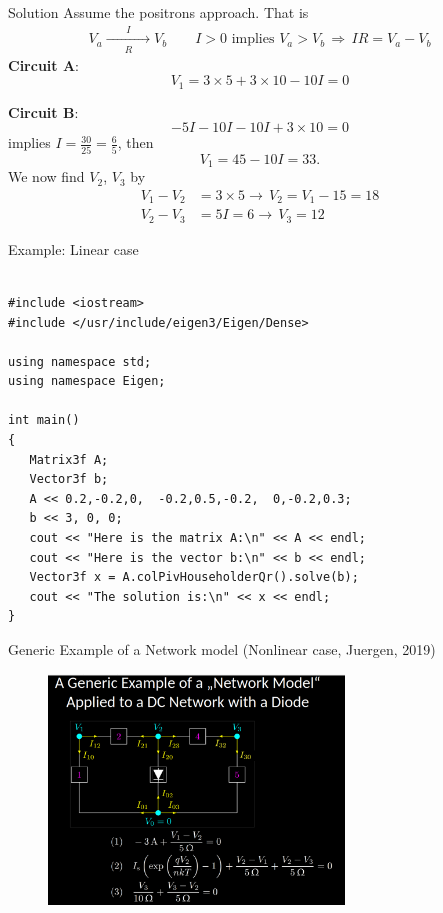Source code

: \documentclass[xcolor=dvipsnames]{beamer}
\begin{document}
\begin{frame}{Solution}
Assume the positrons approach. That is
\begin{align*}
V_a	\xrightarrow[R]{\qquad I \qquad} V_b \qquad I>0\,\,\text{implies}\,\,V_a>V_b\,\Longrightarrow\, IR=V_a-V_b
\end{align*}
	\textbf{Circuit A}:
\[	V_1 = 3\times 5 + 3\times 10 -10 I =0 \]

	\textbf{Circuit B}:
\[	-5I - 10 I -10 I +3\times 10 =0 \]
implies $I=\frac{30}{25}=\frac{6}{5}$, then
\[V_1 = 45 - 10I=33.\]
We now find $V_2$, $V_3$ by 
\begin{align*}
	V_1 - V_2 &= 3\times 5 \rightarrow\, V_2 = V_1 - 15 = 18\\
	V_2 - V_3 &= 5I = 6 \rightarrow\, V_3 = 12
\end{align*}
\end{frame}


\begin{frame}[fragile,shrink=30]{Example: Linear case}
\begin{verbatim}

#include <iostream>
#include </usr/include/eigen3/Eigen/Dense>
 
using namespace std;
using namespace Eigen;
 
int main()
{
   Matrix3f A;
   Vector3f b;
   A << 0.2,-0.2,0,  -0.2,0.5,-0.2,  0,-0.2,0.3;
   b << 3, 0, 0;
   cout << "Here is the matrix A:\n" << A << endl;
   cout << "Here is the vector b:\n" << b << endl;
   Vector3f x = A.colPivHouseholderQr().solve(b);
   cout << "The solution is:\n" << x << endl;
}
\end{verbatim}
\end{frame}

\begin{frame}{Generic Example of a Network model (Nonlinear case, Juergen, 2019)}
     	     \begin{figure}[!ht]
  			\centering
    		\includegraphics[width=0.7\textwidth]{diode.png}
    		\label{fig:juergen2}
    	 \end{figure}
\end{frame}
\end{document}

• How to complete this task
In the listing, count every line holding the word "cout"; answer with the count alone.

• Answer for this exercise
3